It left me in the dark with my thoughts-which is where I needed to be.
’’Come on, Harry,’’ I muttered to myself. ’’Get used to the idea.’’
And I thought about the thing I'd Seen.
It hurt. But when I came back to myself, I did it again. And again. And again.
Yes, I'd Seen something horrible. Yes, it was a hideous terror. But I'd Seen other things, too.
I called up those memories, too, all of them just as sharp and fresh as the horror pressing upon me. I'd Seen good people screaming in madness under the influence of black magic. I'd Seen the true selves of men and women, good and bad, Seen people kill-and die. I'd Seen the Queens of Faerie as they prepared for battle, drawing all their awful power around them.
And I'd be damned if I was going to roll over for one more horrible thing doing nothing but jumping from one rooftop to another.
’’Come on, punk,’’ I snarled at the memory. ’’Next to those others, you're a bad yearbook picture.’’

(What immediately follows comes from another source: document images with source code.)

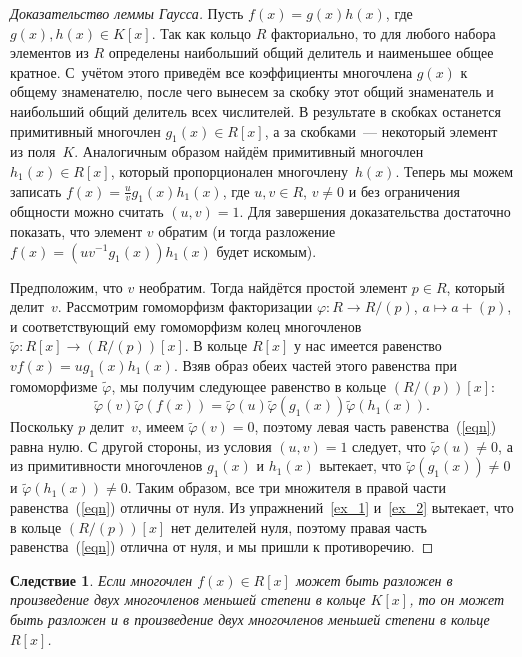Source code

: \documentclass[a4paper,10pt]{amsart}
\newtheorem{corollary}{Следствие}
\theoremstyle{definition}
\theoremstyle{remark}
\begin{document}
\begin{proof}[Доказательство леммы Гаусса]
Пусть $f(x) = g(x)h(x)$, где $g(x), h(x)\in K[x]$. Так как кольцо
$R$ факториально, то для любого набора элементов из $R$ определены
наибольший общий делитель и наименьшее общее кратное. С~учётом этого
приведём все коэффициенты многочлена $g(x)$ к общему знаменателю,
после чего вынесем за скобку этот общий знаменатель и наибольший
общий делитель всех числителей. В результате в скобках останется
примитивный многочлен $g_1(x) \in R[x]$, а за скобками~--- некоторый
элемент из поля~$K$. Аналогичным образом найдём примитивный
многочлен $h_1(x) \in R[x]$, который пропорционален
многочлену~$h(x)$. Теперь мы можем записать $f(x)=\frac{u}{v}g_1(x)
h_1(x)$, где $u,v \in R$, $v \ne 0$ и без ограничения общности можно
считать $(u,v)=1$. Для завершения доказательства достаточно
показать, что элемент $v$ обратим (и тогда разложение $f(x) =
(uv^{-1}g_1(x))h_1(x)$ будет искомым).

Предположим, что $v$ необратим. Тогда найдётся простой элемент $p
\in R$, который делит~$v$. Рассмотрим гомоморфизм факторизации
$\varphi \colon R \to R/(p)$, $a \mapsto a + (p)$, и соответствующий
ему гомоморфизм колец многочленов $\widetilde \varphi \colon R[x]
\to (R/(p))[x]$. В кольце $R[x]$ у нас имеется равенство $vf(x) =
ug_1(x)h_1(x)$. Взяв образ обеих частей этого равенства при
гомоморфизме $\widetilde \varphi$, мы получим следующее равенство в
кольце $(R / (p))[x]$:
\begin{equation} \label{eqn}
\widetilde \varphi(v) \widetilde \varphi(f(x)) = \widetilde
\varphi(u) \widetilde \varphi(g_1(x)) \widetilde \varphi(h_1(x)).
\end{equation}
Поскольку $p$ делит~$v$, имеем $\widetilde \varphi(v) = 0$, поэтому
левая часть равенства~(\ref{eqn}) равна нулю. С другой стороны, из
условия $(u,v) = 1$ следует, что $\widetilde \varphi(u) \ne 0$, а из
примитивности многочленов $g_1(x)$ и $h_1(x)$ вытекает, что
$\widetilde \varphi(g_1(x)) \ne 0$ и $\widetilde \varphi(h_1(x)) \ne
0$. Таким образом, все три множителя в правой части
равенства~(\ref{eqn}) отличны от нуля. Из упражнений~\ref{ex_1}
и~\ref{ex_2} вытекает, что в кольце $(R / (p))[x]$ нет делителей
нуля, поэтому правая часть равенства~(\ref{eqn}) отлична от нуля, и
мы пришли к противоречию.
\end{proof}

\begin{corollary} \label{cc}
Если многочлен $f(x)\in R[x]$ может быть разложен в произведение
двух многочленов меньшей степени в кольце $K[x]$, то он может быть
разложен и в произведение двух многочленов меньшей степени в кольце
$R[x]$.
\end{corollary}
\end{document}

And I hit myself with it, again and again, filling my mind with every horrible and beautiful thing I had ever Seen-and as I did, I focused on what I had bloody well done about it. I remembered the things I'd battled and destroyed. I remembered the strongholds of nightmares and terrors that I had invaded, the dark gates I'd kicked down. I remembered the faces of prisoners I'd freed, and the funerals of those I'd been too late to save. I remembered the sounds of voices and laughter, the joy of loved ones reunited, the tears of the lost and bereaved.
There are bad things in the world. There's no getting away from that. But that doesn't mean nothing can be done about them. You can't abandon life just because it's scary, and just because sometimes you get hurt.
The memory of the thing hurt like hell-but pain wasn't anything special or new. I'd lived with it before, and would do it again. It wasn't the first thing I'd Seen, and it wouldn't be the last.
I was not going to roll over and die.
Sledgehammers of perfect memory pounded me down into blackness.
When I pulled myself back together, I was sitting on the bed, my legs folded Indian-style. My palms rested on my knees. My breathing was slow and rhythmically heavy. My back was straight. My head pounded painfully, but not cripplingly so.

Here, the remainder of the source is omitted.